Requirement:
An exact copy of every record is needed, with the pictures left out.

Document images with source code:
______________________________
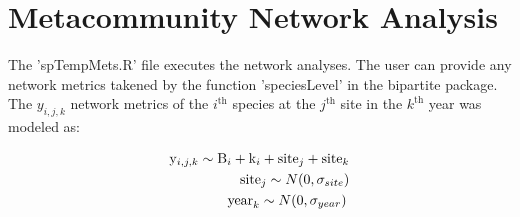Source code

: \documentclass{article}\usepackage[]{graphicx}\usepackage[]{color}
\begin{document}
\section{Metacommunity Network Analysis}

The 'spTempMets.R' file executes the network analyses. The  user can
provide any network metrics takened by the function 'speciesLevel' in
the bipartite package. The  $y_{i,j,k}$ network
metrics of the $i^{\mathrm{th}}$ species at the $j^{\mathrm{th}}$ site
in the $k^{\mathrm{th}}$ year was modeled as:

%
\begin{equation}
  \label{eq:lms}
    \begin{split}
    \mathrm{y}_{i,j,k} \sim \mathrm{B}_{i} + \mathrm{k}_{i} +
    \mathrm{site}_{j} + \mathrm{site}_{k} \\   
     \mathrm{site}_{j} \sim N(0, \sigma_{site}) \\  
     \mathrm{year}_{k} \sim N(0, \sigma_{year})
  \hspace{0.2em}
    \end{split}
\end{equation}
%
\end{document}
______________________________
Solution to the exercise:
Source code

: \documentclass{article}\usepackage[]{graphicx}\usepackage[]{color}
\begin{document}
\section{Metacommunity Network Analysis}

The 'spTempMets.R' file executes the network analyses. The  user can
provide any network metrics takened by the function 'speciesLevel' in
the bipartite package. The  $y_{i,j,k}$ network
metrics of the $i^{\mathrm{th}}$ species at the $j^{\mathrm{th}}$ site
in the $k^{\mathrm{th}}$ year was modeled as:

%
\begin{equation}
  \label{eq:lms}
    \begin{split}
    \mathrm{y}_{i,j,k} \sim \mathrm{B}_{i} + \mathrm{k}_{i} +
    \mathrm{site}_{j} + \mathrm{site}_{k} \\   
     \mathrm{site}_{j} \sim N(0, \sigma_{site}) \\  
     \mathrm{year}_{k} \sim N(0, \sigma_{year})
  \hspace{0.2em}
    \end{split}
\end{equation}
%
\end{document}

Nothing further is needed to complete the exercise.